Folks, it is getting hard to take – we need change –we are quickly imploding – letting down the country and our allies. The Biden administration export halt announced on Friday of last week is putting U.S. LNG industry’s expansion plans at risk. We cannot make this stuff up – what is wrong with Natural Gas?  It is the cleanest burning fuel that we have – we were blessed with a ton of it, it is cheap and we need to consume it and not leave it in the ground!  Current pricing on natural gas below:

The future of the anticipated expansion of U.S. LNG was put in jeopardy on Friday of last week when the White House ordered a halt of new export authorizations while the U.S. Department of Energy (DOE) beefs up its review process to consider the climate and economic effects of greater exports.  The U.S., which became the world’s leading LNG exporter in 2023, was poised for a wave of new exports to meet an anticipated near doubling of demand in China, as well as significant demand growth in Northeast Asia and South Asia.

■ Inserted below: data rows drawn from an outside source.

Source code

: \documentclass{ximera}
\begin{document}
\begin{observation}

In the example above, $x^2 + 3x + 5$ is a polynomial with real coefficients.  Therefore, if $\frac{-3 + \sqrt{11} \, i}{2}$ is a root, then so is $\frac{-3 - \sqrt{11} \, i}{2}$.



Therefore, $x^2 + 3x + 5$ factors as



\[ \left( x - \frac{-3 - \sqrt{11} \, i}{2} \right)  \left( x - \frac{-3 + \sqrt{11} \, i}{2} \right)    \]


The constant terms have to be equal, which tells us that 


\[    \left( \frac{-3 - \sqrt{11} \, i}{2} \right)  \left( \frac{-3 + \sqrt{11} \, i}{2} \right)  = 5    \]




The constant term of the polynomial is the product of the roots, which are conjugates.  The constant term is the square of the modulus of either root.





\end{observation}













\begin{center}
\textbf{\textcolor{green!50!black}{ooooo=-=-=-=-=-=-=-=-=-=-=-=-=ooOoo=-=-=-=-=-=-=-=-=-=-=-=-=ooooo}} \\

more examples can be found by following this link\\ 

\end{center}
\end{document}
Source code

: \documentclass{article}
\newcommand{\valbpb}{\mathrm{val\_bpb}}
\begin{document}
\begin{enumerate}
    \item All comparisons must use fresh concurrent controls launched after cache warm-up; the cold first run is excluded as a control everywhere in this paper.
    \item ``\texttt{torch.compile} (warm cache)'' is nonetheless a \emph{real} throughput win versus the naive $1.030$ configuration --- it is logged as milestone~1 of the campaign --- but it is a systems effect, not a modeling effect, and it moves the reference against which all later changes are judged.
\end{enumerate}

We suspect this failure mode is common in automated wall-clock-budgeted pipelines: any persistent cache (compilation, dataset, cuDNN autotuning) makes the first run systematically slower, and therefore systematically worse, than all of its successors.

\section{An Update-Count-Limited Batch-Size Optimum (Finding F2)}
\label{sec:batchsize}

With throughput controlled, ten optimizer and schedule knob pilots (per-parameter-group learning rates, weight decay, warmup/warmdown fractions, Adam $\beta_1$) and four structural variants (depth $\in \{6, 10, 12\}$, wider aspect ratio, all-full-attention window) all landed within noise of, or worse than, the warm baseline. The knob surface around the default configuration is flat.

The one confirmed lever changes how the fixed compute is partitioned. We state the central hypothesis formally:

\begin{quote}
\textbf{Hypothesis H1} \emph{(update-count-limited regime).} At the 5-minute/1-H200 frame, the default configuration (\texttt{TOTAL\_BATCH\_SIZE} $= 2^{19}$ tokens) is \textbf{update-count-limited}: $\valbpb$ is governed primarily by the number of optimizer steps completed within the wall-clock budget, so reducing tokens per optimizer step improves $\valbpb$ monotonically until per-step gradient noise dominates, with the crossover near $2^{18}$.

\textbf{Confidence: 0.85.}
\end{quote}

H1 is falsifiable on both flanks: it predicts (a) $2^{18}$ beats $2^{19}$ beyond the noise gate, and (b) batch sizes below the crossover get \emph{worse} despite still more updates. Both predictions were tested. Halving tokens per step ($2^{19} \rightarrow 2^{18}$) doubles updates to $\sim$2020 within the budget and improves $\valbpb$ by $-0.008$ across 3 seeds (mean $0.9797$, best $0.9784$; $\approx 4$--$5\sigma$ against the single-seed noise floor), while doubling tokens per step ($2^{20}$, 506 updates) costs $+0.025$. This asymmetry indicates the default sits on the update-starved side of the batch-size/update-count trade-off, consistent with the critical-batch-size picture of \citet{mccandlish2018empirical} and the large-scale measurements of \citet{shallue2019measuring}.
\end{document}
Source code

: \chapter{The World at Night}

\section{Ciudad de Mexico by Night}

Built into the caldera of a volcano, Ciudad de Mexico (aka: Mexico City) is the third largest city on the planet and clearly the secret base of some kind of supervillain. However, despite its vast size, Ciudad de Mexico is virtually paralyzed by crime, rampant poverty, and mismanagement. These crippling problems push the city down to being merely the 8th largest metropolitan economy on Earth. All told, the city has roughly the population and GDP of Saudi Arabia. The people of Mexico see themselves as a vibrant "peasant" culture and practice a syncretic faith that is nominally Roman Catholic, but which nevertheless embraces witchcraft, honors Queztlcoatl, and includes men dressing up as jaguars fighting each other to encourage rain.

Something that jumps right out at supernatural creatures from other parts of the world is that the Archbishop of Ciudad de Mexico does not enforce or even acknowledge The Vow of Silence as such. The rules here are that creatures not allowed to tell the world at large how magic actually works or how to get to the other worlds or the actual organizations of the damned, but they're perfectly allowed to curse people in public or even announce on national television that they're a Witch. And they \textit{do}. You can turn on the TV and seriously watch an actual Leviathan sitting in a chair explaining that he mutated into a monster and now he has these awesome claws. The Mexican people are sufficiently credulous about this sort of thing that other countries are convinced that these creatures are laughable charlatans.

The U.S.’s total LNG operating capacity currently stands at 14 bcfd, but DOE has already authorized a three-fold increase to 48 bcfd, the DOE said in a statement on Friday of last week. The decision will not affect the 8 LNG terminals already in operation, nor will the review impede the 10 projects that already hold DOE export authorizations and are currently under construction.

The White House said any further boost in LNG exports demands that the U.S. take “a hard look” at its impact on climate change. “This pause on new LNG approvals sees the climate crisis for what it is: the existential threat of our time,” President Joe Biden said in a statement.

Developing the new LNG review process will take months, a DOE spokeswoman said, adding that Energy Secretary Jennifer Granholm said the process would include public comments, which would require further time. This move will most likely delay approval of nearly a dozen proposed LNG export projects until after the November presidential election.

Sen. Joe Manchin (D-WV), chairman of the Senate Energy and Natural Resources Committee, Friday blasted the decision and vowed to hold hearings in the coming weeks. “Let me be crystal clear: America’s LNG policy should be based on facts, not politics. The indisputable facts are that, to date, America’s LNG production has strengthened our economy, created good-paying jobs, supported the energy needs of our allies around the world, and helped reduce global emissions,” he said in a statement.

 The American Petroleum Institute (API) on Friday released the following statement from President and CEO Mike Sommers on the Biden administration’s announcement to pause approvals of new LNG export facilities, unnecessarily increasing project wait times at a time of geopolitical turmoil and rising coal use around the world.

“This is a win for Russia and a loss for American allies, U.S. jobs and global climate progress. There is no review needed to understand the clear benefits of U.S. LNG for stabilizing global energy markets, supporting thousands of American jobs and reducing emissions around the world by transitioning countries toward cleaner fuels. This is nothing more than a broken promise to U.S. allies, and it’s time for the administration to stop playing politics with global energy security.”

At the same time the war on Natural Gas Continues on the State Level

Advocates urge Governor Healey to oppose major gas expansion proposal – The proposal would involve major gas pipeline upgrades from N.J. to Mass.

A coalition of climate advocates is calling on Governor Maura Healey to oppose the proposed expansion of a gas pipeline, called “Project Maple,” which they say would hurt frontline communities and worsen the climate crisis.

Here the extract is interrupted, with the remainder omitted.